**WHAT YOU NEED TO DO:** Reproduce the entries shown below only from the line with "[![Join the chat" down to the line with "K. Harrington, T.", keeping both end lines and copying each one exactly.

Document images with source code
● ● ●
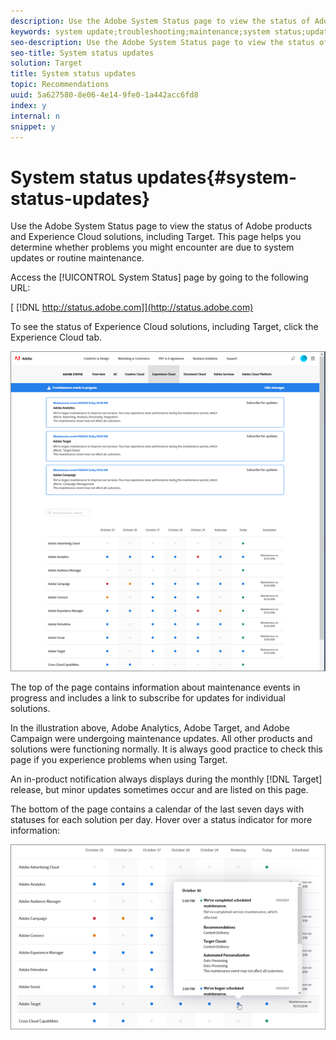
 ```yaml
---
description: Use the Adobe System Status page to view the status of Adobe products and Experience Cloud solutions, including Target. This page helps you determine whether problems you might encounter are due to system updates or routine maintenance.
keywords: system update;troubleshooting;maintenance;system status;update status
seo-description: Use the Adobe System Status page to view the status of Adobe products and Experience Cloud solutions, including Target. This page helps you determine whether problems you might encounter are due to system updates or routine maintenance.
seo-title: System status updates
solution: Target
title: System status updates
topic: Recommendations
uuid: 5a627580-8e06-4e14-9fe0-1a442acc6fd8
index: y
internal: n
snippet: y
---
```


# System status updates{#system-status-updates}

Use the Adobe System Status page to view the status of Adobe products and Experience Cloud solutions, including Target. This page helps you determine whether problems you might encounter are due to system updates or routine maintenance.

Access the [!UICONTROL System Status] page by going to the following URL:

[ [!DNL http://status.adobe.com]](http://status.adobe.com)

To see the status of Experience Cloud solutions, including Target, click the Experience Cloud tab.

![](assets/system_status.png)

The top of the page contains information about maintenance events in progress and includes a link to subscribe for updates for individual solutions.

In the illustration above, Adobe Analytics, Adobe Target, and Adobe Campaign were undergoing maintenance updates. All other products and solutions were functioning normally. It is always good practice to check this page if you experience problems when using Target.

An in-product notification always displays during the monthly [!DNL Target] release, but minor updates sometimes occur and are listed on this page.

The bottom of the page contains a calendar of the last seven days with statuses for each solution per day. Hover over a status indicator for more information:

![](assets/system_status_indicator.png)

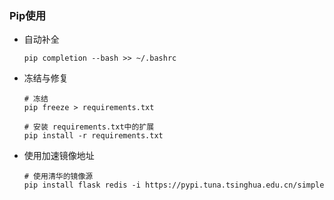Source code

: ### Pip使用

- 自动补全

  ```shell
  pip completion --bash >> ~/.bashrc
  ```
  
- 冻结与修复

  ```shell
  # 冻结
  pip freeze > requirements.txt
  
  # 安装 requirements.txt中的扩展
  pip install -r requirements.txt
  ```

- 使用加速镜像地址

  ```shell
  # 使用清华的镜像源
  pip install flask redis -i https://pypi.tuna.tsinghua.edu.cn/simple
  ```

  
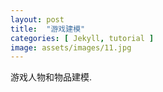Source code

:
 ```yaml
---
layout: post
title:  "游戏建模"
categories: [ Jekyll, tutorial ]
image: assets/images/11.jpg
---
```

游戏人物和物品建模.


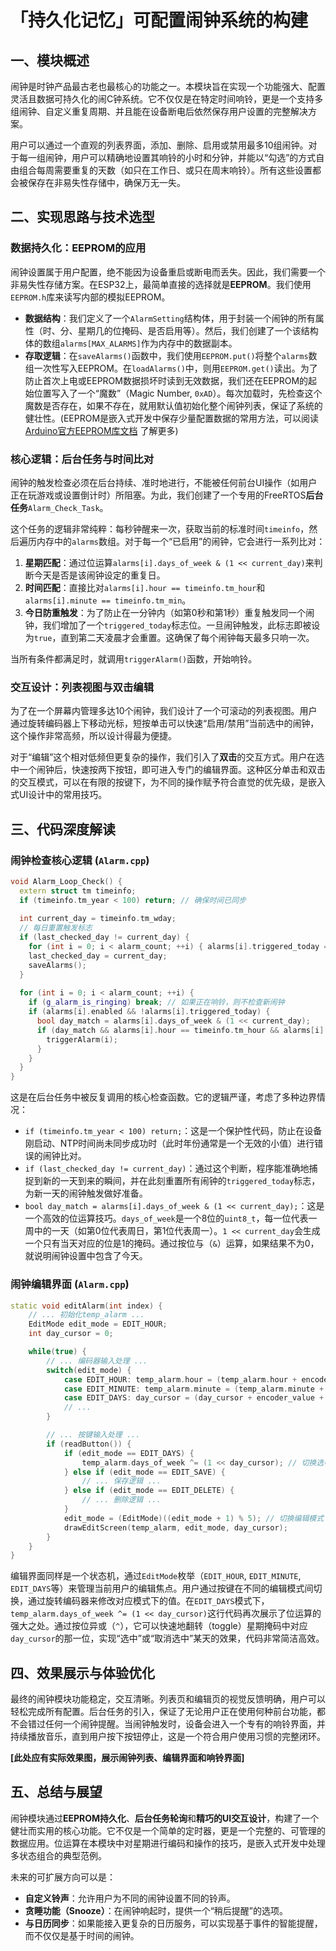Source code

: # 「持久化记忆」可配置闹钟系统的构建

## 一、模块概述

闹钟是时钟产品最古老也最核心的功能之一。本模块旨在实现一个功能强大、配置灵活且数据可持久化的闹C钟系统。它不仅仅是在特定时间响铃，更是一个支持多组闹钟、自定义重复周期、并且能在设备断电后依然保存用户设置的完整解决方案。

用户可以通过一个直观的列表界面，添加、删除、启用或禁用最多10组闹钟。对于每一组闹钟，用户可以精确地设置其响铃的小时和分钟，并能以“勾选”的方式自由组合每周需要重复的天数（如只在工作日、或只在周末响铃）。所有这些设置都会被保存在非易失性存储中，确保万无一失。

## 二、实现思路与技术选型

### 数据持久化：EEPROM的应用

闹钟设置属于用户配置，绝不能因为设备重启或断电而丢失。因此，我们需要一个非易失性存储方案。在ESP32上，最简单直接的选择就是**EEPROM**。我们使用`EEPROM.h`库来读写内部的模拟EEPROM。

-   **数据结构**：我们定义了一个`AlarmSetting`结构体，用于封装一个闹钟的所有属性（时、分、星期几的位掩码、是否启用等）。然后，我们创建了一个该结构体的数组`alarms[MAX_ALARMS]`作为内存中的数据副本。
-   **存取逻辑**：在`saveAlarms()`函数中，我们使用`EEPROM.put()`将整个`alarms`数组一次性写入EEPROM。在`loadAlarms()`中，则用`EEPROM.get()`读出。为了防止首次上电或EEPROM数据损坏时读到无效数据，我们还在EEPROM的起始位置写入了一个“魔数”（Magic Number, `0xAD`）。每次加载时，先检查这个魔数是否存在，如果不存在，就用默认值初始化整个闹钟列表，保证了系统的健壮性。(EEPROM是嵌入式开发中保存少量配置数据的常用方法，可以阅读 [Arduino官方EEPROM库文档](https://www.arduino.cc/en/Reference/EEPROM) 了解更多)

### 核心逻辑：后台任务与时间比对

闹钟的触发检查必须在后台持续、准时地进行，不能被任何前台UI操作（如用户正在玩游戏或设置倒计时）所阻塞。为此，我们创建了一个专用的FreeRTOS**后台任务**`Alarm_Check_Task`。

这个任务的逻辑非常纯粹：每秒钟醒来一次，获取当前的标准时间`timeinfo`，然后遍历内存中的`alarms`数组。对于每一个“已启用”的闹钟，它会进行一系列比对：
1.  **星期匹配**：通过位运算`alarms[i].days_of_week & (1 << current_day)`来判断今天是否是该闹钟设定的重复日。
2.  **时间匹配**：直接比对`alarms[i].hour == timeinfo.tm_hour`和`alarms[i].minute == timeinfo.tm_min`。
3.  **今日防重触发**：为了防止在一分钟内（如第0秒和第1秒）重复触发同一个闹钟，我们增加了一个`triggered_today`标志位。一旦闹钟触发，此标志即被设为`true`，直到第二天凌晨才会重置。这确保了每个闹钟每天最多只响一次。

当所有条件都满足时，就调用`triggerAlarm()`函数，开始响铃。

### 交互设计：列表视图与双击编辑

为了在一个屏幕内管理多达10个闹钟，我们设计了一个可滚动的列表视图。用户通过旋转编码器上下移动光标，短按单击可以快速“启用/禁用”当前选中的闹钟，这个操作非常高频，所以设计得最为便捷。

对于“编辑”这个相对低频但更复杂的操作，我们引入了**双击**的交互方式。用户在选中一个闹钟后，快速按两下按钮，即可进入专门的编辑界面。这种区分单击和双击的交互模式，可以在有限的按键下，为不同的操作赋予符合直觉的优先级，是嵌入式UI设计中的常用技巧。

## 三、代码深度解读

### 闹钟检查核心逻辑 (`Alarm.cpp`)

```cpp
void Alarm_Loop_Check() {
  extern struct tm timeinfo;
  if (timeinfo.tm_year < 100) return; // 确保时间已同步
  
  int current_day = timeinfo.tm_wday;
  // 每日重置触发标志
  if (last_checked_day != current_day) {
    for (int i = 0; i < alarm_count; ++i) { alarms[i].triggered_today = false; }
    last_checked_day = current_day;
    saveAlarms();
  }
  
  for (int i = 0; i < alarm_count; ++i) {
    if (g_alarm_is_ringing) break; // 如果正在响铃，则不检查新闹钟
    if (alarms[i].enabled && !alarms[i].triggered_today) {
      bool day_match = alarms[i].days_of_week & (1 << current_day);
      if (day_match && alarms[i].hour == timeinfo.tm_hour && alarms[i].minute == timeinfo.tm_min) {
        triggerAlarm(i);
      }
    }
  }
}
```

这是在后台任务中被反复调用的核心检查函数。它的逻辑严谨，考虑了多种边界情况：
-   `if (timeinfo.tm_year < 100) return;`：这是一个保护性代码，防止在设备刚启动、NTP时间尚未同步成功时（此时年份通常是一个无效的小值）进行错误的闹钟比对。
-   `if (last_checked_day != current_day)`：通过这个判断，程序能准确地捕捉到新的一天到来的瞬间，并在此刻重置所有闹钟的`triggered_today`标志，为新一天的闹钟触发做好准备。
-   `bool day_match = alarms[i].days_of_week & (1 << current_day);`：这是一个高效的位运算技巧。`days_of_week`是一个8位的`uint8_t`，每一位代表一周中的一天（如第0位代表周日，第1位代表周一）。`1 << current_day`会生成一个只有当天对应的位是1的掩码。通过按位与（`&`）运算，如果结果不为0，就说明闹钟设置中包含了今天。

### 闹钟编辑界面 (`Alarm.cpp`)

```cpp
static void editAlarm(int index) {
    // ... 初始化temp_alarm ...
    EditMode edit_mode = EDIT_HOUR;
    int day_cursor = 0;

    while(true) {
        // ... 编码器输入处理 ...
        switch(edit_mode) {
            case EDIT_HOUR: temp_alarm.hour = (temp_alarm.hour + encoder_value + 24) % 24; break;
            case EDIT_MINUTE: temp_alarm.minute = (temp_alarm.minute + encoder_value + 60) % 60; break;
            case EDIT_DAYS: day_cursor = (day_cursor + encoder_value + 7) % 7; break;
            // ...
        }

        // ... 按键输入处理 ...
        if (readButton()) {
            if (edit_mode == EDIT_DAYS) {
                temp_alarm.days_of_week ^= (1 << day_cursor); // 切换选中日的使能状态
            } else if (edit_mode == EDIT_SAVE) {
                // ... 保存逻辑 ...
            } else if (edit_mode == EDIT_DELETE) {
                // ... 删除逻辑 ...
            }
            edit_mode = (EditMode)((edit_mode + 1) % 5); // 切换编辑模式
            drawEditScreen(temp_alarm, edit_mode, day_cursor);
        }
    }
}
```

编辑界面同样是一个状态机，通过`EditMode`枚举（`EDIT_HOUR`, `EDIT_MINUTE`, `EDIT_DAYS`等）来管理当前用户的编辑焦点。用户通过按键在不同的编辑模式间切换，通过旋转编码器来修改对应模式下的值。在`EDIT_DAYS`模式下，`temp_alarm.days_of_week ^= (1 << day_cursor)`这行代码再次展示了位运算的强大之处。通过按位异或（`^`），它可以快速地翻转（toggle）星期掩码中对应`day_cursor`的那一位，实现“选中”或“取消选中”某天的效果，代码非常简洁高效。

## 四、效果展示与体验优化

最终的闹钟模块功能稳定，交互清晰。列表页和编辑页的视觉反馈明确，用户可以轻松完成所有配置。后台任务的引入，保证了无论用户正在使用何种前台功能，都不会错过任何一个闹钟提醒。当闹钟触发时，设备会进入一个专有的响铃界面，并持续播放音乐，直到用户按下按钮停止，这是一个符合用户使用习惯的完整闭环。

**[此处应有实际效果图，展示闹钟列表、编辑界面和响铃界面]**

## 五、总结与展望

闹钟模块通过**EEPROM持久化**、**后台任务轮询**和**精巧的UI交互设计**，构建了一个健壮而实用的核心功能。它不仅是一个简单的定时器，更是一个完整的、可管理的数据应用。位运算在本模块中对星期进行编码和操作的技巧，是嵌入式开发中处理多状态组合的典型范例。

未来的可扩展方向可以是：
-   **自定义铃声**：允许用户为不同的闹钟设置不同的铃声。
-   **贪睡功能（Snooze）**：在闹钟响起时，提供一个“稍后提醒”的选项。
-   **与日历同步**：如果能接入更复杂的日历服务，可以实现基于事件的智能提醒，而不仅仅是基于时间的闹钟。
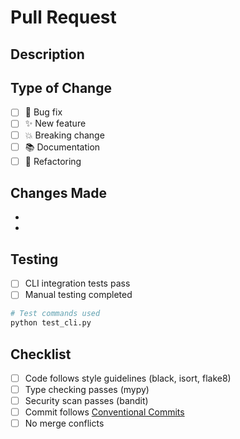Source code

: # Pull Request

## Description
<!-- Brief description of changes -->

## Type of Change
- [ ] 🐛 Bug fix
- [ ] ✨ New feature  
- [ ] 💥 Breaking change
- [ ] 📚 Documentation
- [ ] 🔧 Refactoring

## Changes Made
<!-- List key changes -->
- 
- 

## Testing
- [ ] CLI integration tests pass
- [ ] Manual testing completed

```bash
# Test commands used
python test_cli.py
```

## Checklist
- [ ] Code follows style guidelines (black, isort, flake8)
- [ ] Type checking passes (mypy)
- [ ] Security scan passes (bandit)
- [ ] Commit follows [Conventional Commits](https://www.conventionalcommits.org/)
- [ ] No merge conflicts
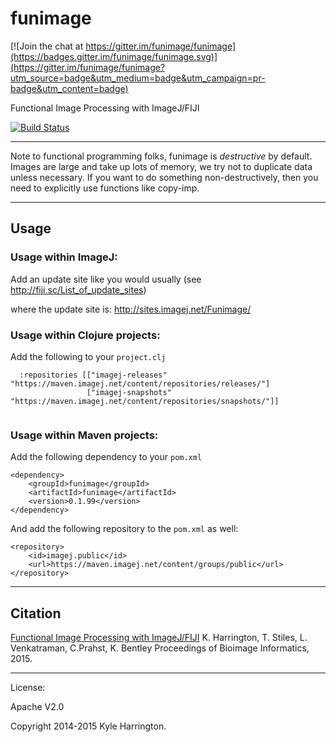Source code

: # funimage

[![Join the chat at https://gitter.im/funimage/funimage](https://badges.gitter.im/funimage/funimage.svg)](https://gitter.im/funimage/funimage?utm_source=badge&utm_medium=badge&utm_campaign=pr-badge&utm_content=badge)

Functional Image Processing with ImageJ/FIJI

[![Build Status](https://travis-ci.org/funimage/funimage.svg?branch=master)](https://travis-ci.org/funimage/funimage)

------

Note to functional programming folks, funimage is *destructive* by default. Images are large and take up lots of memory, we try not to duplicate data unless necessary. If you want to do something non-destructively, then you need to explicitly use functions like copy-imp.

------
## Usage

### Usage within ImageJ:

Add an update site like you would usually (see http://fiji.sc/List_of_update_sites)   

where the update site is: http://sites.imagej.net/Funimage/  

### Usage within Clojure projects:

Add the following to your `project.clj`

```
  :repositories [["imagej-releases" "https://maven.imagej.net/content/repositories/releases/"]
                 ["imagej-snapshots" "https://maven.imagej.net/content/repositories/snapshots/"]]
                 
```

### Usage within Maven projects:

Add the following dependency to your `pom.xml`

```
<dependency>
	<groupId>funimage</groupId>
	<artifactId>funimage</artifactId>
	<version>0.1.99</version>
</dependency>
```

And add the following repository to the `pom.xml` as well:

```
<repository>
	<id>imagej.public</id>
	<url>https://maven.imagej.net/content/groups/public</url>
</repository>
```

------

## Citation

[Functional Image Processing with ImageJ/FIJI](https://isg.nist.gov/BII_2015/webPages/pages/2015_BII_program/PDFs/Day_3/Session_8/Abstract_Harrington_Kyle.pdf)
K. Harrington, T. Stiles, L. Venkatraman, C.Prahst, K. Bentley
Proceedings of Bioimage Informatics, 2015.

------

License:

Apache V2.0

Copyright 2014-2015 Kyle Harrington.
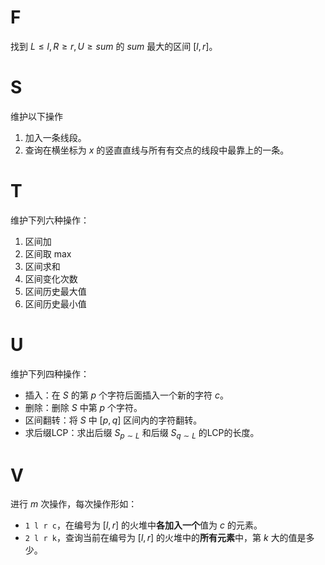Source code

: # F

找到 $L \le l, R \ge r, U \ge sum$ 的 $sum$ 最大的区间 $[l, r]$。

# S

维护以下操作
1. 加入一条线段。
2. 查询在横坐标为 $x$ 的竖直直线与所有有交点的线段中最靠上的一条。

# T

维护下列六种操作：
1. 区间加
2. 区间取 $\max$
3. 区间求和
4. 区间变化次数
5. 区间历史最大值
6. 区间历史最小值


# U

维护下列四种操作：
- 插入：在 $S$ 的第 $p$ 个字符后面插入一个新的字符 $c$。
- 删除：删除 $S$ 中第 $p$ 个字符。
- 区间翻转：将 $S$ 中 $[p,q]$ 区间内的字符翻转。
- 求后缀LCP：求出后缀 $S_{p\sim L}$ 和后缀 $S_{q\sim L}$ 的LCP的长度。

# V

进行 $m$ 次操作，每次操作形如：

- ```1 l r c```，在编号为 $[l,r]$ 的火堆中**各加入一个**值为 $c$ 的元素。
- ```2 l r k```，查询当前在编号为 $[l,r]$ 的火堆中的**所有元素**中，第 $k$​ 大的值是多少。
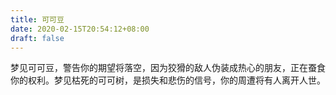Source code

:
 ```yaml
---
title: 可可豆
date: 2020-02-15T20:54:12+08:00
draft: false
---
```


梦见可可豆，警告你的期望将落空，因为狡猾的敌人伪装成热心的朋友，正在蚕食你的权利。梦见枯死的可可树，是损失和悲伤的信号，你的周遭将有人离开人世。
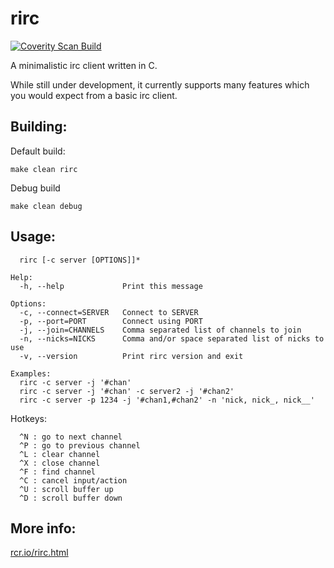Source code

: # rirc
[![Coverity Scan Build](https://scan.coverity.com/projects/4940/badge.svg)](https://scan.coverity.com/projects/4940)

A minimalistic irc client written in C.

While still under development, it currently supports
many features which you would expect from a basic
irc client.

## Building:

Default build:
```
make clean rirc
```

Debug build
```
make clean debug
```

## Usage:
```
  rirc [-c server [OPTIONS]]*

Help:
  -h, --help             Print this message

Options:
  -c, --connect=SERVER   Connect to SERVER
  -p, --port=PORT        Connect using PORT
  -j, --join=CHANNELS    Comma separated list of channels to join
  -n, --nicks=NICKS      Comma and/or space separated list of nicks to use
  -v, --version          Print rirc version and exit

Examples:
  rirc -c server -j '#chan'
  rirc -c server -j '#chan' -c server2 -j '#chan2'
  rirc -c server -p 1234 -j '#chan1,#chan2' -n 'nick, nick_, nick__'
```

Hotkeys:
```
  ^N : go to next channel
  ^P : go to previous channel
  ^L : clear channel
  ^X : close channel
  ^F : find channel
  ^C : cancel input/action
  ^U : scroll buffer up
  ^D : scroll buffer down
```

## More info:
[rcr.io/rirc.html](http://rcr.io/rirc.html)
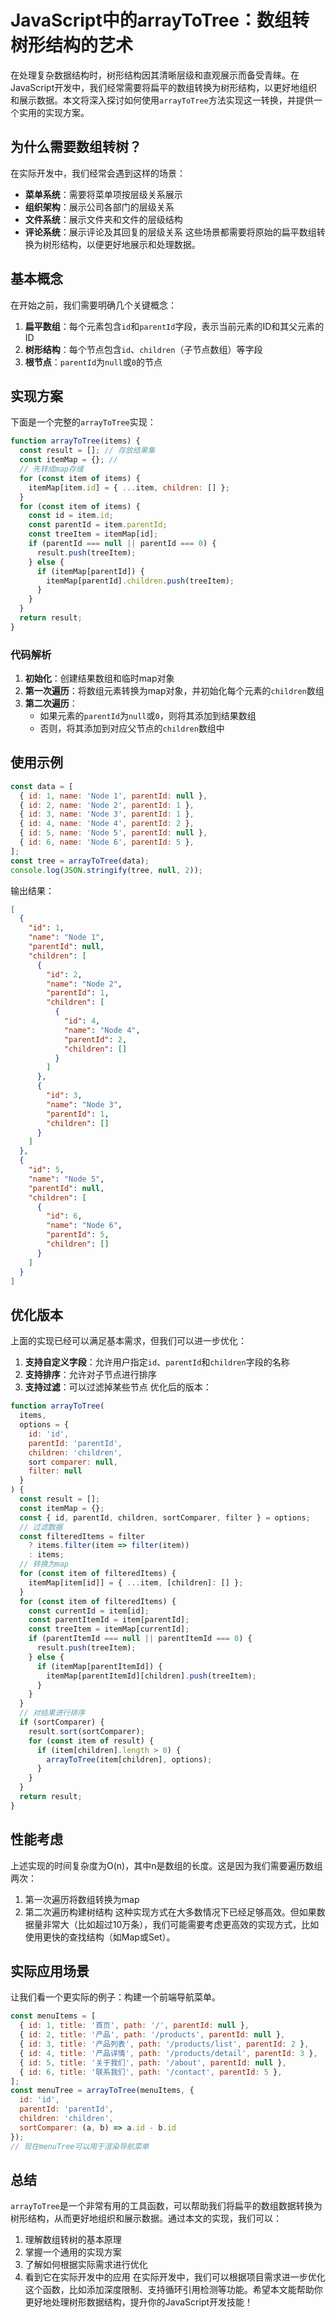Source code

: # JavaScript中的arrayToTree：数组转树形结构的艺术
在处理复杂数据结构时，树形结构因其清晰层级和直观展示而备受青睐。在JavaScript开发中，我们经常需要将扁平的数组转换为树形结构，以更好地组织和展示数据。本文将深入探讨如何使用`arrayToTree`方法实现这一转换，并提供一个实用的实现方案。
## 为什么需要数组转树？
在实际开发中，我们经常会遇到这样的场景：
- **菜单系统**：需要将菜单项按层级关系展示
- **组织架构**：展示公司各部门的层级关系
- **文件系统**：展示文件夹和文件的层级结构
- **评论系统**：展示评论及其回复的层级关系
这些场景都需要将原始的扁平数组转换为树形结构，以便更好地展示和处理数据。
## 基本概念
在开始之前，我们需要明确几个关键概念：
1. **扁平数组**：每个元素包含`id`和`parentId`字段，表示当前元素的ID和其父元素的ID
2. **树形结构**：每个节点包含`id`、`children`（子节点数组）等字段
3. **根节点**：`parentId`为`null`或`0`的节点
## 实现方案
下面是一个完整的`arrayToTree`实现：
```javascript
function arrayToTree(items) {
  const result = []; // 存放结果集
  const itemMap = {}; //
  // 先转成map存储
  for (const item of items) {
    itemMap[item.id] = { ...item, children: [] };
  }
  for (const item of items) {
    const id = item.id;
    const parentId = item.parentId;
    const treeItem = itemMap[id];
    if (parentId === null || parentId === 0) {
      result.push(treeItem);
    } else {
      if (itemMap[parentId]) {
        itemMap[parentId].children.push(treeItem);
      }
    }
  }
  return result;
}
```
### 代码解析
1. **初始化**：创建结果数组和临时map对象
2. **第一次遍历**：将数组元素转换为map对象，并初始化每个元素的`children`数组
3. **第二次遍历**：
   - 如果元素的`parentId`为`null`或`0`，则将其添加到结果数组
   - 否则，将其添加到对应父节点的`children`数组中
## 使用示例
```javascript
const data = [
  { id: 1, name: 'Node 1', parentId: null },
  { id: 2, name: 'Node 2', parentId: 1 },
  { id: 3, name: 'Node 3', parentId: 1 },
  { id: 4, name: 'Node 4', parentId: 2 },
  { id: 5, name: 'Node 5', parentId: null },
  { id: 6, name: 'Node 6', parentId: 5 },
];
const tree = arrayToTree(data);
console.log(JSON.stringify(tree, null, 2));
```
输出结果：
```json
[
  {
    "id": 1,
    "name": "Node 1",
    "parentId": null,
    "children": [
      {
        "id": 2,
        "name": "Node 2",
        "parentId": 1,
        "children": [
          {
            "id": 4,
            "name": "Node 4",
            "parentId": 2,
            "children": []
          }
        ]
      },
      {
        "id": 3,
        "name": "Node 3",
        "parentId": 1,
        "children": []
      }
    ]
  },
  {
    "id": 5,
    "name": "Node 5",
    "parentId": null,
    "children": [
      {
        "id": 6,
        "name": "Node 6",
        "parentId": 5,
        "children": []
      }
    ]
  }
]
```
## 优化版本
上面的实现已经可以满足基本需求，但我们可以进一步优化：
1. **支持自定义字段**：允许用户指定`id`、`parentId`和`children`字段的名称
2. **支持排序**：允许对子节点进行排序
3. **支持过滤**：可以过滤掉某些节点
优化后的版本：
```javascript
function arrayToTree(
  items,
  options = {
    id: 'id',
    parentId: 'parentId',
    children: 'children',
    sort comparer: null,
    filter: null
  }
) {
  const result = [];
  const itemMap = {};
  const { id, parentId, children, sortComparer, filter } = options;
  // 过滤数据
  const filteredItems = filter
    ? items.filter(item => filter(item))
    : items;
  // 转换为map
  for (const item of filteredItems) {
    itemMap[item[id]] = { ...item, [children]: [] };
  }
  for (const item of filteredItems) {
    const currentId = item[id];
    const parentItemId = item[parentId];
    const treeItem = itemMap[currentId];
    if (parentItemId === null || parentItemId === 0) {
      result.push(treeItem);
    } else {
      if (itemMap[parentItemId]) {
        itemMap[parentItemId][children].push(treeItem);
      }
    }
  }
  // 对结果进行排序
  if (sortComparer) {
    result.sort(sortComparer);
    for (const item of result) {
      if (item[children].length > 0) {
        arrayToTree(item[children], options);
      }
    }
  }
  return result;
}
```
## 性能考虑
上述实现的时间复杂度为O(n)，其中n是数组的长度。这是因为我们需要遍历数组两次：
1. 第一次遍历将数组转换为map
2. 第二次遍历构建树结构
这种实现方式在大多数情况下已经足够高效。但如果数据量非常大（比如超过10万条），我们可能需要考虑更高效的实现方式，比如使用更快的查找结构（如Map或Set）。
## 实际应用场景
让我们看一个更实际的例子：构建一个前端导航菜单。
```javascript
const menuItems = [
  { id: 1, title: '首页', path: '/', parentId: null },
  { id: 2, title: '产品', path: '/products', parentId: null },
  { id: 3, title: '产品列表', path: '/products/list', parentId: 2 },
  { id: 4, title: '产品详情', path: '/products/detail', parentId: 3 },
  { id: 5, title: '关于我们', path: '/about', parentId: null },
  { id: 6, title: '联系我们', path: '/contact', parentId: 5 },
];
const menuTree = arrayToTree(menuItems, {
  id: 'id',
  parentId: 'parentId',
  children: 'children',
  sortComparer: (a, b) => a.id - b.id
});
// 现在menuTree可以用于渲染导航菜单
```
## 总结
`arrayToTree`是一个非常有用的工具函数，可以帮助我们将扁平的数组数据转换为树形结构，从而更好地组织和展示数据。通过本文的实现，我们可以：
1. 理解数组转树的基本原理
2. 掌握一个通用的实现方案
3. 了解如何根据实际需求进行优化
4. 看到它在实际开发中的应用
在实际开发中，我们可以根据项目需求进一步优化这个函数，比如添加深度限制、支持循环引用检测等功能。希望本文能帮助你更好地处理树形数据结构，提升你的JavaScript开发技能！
● ● ●
**RESPONSE:**
[![Join the chat at https://gitter.im/funimage/funimage](https://badges.gitter.im/funimage/funimage.svg)](https://gitter.im/funimage/funimage?utm_source=badge&utm_medium=badge&utm_campaign=pr-badge&utm_content=badge)

Functional Image Processing with ImageJ/FIJI

[![Build Status](https://travis-ci.org/funimage/funimage.svg?branch=master)](https://travis-ci.org/funimage/funimage)

------

Note to functional programming folks, funimage is *destructive* by default. Images are large and take up lots of memory, we try not to duplicate data unless necessary. If you want to do something non-destructively, then you need to explicitly use functions like copy-imp.

------
## Usage

### Usage within ImageJ:

Add an update site like you would usually (see http://fiji.sc/List_of_update_sites)   

where the update site is: http://sites.imagej.net/Funimage/  

### Usage within Clojure projects:

Add the following to your `project.clj`

```
  :repositories [["imagej-releases" "https://maven.imagej.net/content/repositories/releases/"]
                 ["imagej-snapshots" "https://maven.imagej.net/content/repositories/snapshots/"]]
                 
```

### Usage within Maven projects:

Add the following dependency to your `pom.xml`

```
<dependency>
	<groupId>funimage</groupId>
	<artifactId>funimage</artifactId>
	<version>0.1.99</version>
</dependency>
```

And add the following repository to the `pom.xml` as well:

```
<repository>
	<id>imagej.public</id>
	<url>https://maven.imagej.net/content/groups/public</url>
</repository>
```

------

## Citation

[Functional Image Processing with ImageJ/FIJI](https://isg.nist.gov/BII_2015/webPages/pages/2015_BII_program/PDFs/Day_3/Session_8/Abstract_Harrington_Kyle.pdf)
K. Harrington, T. Stiles, L. Venkatraman, C.Prahst, K. Bentley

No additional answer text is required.